- _REQUIREMENT_
Range to reproduce from the entries below: the line with "but perhaps it", the line with "is the lack", and every line in between. Give them exactly and give nothing else.

- _PROVIDED RECORDS_
[Start of section]
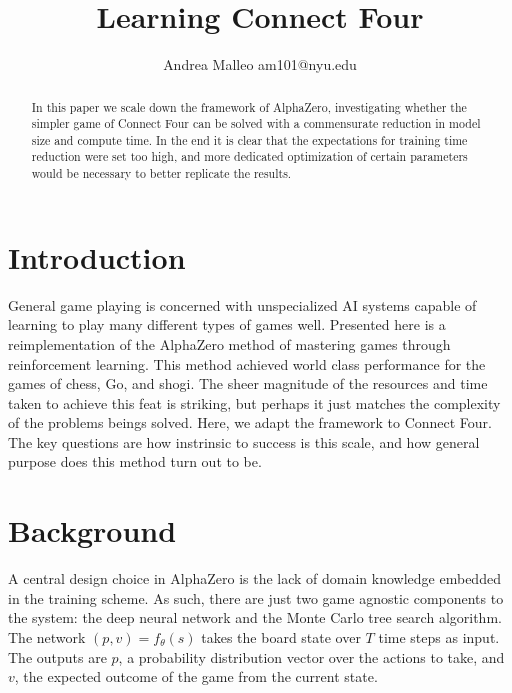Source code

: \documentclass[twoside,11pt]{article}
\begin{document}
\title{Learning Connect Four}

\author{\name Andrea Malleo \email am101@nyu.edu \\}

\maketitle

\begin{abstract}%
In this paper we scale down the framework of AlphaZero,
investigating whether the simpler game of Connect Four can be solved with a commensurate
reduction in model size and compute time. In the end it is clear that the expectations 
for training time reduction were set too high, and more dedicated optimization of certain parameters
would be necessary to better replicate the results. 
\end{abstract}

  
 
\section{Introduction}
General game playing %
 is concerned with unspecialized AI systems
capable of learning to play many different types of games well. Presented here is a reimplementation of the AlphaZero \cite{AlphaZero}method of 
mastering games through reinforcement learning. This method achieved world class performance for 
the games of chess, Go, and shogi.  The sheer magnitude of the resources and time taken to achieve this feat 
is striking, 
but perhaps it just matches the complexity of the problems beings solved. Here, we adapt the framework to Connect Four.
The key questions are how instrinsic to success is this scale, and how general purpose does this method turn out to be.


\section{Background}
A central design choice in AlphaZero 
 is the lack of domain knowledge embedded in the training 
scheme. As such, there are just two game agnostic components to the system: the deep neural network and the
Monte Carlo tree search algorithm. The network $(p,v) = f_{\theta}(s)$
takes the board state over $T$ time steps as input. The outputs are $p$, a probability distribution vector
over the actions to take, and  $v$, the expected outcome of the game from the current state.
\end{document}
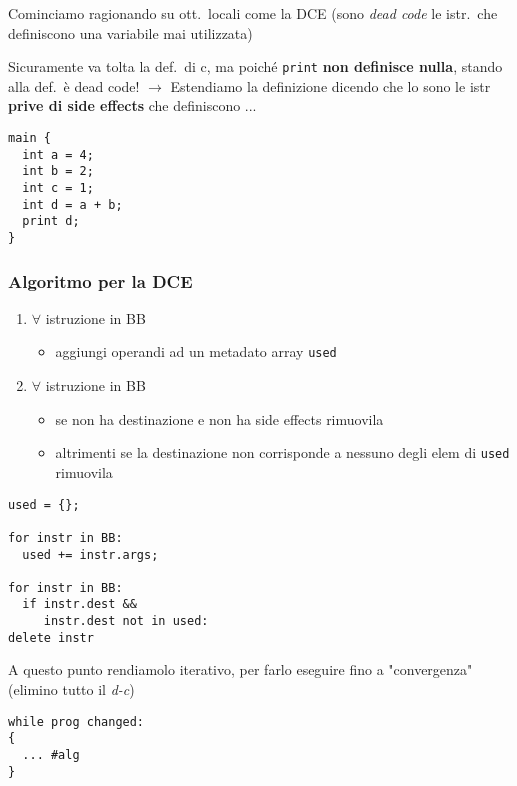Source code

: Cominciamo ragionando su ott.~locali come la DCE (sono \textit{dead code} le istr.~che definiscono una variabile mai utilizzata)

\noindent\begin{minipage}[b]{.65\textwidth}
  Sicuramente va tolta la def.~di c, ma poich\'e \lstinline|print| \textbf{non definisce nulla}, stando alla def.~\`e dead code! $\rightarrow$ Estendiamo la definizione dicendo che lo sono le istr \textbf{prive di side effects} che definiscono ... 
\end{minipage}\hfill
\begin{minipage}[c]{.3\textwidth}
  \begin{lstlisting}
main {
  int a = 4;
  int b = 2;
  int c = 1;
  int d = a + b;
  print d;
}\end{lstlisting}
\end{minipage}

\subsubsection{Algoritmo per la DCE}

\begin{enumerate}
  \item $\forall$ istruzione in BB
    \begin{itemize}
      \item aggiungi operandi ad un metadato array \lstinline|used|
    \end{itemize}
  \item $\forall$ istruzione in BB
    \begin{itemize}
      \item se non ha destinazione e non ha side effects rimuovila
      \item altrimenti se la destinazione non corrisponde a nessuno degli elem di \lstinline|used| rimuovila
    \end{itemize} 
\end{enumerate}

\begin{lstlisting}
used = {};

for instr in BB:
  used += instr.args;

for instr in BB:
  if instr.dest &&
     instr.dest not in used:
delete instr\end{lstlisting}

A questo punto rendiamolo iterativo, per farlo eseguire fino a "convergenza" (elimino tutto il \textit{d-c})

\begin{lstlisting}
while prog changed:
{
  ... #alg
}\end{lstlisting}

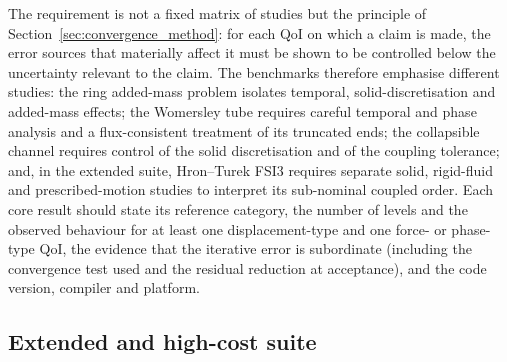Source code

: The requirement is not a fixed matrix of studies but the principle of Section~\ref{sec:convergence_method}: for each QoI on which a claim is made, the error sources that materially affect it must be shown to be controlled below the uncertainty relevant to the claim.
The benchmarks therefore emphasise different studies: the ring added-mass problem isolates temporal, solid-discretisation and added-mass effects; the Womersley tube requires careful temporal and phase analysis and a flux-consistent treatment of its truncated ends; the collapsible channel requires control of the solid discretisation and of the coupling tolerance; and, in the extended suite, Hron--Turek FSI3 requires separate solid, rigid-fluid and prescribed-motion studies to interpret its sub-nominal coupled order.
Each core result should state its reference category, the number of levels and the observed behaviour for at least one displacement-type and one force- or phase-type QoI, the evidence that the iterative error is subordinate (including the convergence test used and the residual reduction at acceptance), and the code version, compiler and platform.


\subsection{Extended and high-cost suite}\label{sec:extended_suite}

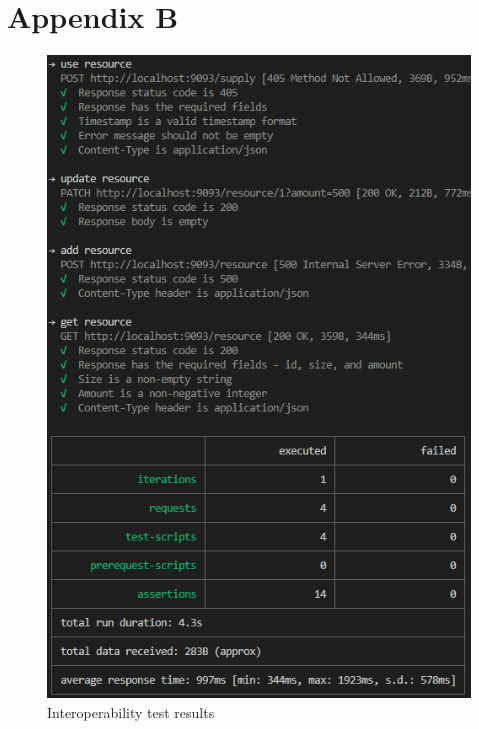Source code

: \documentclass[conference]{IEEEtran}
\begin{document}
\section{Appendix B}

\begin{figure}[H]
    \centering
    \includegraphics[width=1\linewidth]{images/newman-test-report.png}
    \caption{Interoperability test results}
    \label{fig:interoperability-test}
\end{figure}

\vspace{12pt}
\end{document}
[End of section]
[Start of section]
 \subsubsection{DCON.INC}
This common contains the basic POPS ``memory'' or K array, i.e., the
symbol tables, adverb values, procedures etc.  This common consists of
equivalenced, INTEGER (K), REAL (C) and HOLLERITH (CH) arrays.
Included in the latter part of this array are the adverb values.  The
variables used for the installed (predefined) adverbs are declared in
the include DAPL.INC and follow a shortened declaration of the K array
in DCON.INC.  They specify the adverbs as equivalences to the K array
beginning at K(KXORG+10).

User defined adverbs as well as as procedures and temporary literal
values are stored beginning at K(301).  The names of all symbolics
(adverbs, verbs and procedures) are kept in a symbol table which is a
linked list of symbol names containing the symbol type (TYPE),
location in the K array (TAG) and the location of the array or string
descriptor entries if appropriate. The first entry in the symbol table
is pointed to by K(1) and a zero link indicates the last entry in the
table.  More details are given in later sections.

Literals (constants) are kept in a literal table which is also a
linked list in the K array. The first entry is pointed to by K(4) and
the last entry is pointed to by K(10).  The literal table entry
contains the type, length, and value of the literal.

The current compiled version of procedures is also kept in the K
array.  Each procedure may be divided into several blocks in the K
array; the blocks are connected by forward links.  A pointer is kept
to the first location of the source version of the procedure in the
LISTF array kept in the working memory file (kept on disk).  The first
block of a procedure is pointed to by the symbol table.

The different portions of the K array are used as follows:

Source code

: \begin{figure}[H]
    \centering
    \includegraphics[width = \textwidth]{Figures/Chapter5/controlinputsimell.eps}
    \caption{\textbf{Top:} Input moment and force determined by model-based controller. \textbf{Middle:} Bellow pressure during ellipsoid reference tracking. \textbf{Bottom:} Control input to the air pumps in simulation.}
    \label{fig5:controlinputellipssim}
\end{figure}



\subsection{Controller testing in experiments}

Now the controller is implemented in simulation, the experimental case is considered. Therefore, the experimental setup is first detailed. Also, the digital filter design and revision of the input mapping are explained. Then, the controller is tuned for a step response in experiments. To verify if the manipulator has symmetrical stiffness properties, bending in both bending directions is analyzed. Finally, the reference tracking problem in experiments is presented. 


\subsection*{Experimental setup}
[End of section]
[Start of section]
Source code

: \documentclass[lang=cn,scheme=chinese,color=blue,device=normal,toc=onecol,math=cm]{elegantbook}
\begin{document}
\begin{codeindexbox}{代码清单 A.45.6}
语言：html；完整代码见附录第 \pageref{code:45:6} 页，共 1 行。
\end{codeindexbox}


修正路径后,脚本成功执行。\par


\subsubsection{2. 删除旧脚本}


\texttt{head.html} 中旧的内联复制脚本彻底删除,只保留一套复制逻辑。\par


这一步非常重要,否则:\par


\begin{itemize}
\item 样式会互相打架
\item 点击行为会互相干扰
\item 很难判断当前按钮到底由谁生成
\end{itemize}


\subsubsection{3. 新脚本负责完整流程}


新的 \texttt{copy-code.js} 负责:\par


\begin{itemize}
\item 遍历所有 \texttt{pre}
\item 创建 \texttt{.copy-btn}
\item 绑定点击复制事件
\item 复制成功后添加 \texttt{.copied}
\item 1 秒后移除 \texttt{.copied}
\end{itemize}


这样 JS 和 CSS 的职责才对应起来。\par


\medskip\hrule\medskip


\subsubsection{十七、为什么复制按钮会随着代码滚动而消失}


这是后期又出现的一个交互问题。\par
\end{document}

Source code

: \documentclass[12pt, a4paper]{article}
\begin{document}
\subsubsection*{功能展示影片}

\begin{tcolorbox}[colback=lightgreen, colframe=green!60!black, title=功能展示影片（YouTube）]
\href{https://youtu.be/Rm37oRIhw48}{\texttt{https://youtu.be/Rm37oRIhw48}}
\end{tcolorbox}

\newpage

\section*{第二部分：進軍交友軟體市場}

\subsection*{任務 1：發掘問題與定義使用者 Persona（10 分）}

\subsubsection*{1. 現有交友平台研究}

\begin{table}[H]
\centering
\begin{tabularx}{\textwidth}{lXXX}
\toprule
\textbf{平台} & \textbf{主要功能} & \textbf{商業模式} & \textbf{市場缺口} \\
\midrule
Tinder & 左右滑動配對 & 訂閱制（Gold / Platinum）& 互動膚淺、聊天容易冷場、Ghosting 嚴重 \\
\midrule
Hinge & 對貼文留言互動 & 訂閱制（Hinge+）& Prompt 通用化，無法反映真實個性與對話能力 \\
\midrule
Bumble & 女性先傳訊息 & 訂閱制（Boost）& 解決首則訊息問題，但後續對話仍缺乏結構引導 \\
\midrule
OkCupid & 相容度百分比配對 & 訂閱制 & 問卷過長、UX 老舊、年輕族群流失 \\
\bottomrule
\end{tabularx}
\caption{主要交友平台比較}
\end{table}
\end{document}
[End of section]
- _TASK ANSWER_
but perhaps it just matches the complexity of the problems beings solved. Here, we adapt the framework to Connect Four.
The key questions are how instrinsic to success is this scale, and how general purpose does this method turn out to be.


\section{Background}
A central design choice in AlphaZero 
 is the lack of domain knowledge embedded in the training 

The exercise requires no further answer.